The circular mitochondrial genome of Jakoba libera strain ATCC 50422 is 96.6 kbp in size. Sequencing is nearly completed. At present, 77 genes have been identified, none of them including an intron. Intergenic regions account for ~ 30% of the genome and contain clusters of tandem repeats whose unit length is ~20 bp. Transcribed genes are found on both DNA strands. The standard genetic code is used for translation.
Encoded genes include those commonly found in mtDNA, including the protein-coding genes nad1,2,3,4,4L,5,6, cob, cox1,2,3, and atp6,8,9, as well as large subunit (rnl) and small subunit (rns) rRNA genes and >22 tRNA genes. Also present are a number of protein genes typical of protist but not animal or fungal mtDNAs. These include nad7,9,11, atp1, rpl2,5,6,14,16, and rps2-4,11-14,19. A number of unique ORFs are also encoded by J. libera mtDNA.

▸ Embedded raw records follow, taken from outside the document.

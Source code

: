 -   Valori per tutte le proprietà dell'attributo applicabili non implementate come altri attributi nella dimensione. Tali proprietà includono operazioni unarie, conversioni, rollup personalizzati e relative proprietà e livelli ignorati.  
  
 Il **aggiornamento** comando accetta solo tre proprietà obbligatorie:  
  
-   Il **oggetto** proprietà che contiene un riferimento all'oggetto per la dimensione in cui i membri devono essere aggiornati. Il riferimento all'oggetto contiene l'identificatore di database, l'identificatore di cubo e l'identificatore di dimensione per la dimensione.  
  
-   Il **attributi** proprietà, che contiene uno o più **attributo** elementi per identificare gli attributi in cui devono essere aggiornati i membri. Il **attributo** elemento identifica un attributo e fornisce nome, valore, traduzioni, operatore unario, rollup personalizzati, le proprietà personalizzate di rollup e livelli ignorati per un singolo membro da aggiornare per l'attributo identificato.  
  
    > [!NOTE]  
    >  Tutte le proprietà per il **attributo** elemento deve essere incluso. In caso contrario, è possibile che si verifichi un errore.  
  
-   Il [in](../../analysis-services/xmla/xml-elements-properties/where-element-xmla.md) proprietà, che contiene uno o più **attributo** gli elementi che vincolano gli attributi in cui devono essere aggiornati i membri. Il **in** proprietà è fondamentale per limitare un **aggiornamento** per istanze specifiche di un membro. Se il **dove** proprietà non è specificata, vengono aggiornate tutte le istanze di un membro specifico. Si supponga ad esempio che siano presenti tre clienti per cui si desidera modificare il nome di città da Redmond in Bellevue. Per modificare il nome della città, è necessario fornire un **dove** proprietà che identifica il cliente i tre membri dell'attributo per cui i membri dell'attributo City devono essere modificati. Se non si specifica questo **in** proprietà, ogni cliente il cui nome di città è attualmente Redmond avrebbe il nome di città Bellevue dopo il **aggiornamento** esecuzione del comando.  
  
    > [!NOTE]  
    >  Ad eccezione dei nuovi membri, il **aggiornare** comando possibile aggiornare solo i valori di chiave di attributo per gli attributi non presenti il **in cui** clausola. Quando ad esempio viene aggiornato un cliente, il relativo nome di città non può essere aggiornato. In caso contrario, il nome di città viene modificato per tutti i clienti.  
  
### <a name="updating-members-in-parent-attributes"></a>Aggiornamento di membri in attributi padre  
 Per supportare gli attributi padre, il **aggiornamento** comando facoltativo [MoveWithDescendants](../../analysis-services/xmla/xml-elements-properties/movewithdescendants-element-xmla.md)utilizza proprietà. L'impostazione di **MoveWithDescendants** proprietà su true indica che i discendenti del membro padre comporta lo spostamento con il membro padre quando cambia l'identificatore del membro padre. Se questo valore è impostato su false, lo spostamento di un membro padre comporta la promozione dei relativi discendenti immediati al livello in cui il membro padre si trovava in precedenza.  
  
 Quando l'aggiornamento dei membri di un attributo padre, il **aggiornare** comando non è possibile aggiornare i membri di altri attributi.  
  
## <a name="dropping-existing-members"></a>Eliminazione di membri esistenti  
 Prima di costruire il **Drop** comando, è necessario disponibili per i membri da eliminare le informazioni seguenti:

As in the histionid R. americana, a number of J. libera mitochondrial genes are rare or absent in other mitochondrial genomes but are present in bacteria. Among these rare or unique mtDNA-encoded genes are dpo, rpoB,C, rrn5, rnpB, tufA, yejU-W, and several of the ribosomal protein genes. With the exception of dpo, all unusual genes found in the J. libera mtDNA are also present in the R. americana mitochondrial genome.
As observed in R. americana, remnants of a prokaryotic operon organization are evident in several gene clusters such as theose encoding succinate dehydrogenase and NADH dehydrogenase subunits.
A comparison of gene order in the mtDNAs of J. libera and R. americana shows that these two histionids are more closely related than initially assumed. They share clusters that are otherwise not found in bacteria but that evidently appeared during evolution of the mitochondrial genome after the divergence of the proto-mitochondrion from the bacterial lineage. Examples are the clusters sdh3 to nad5, (comprising 5 genes), atp8-[trn]-rps4-atp9 and nad11-nad1-cox11-cox3-tufA.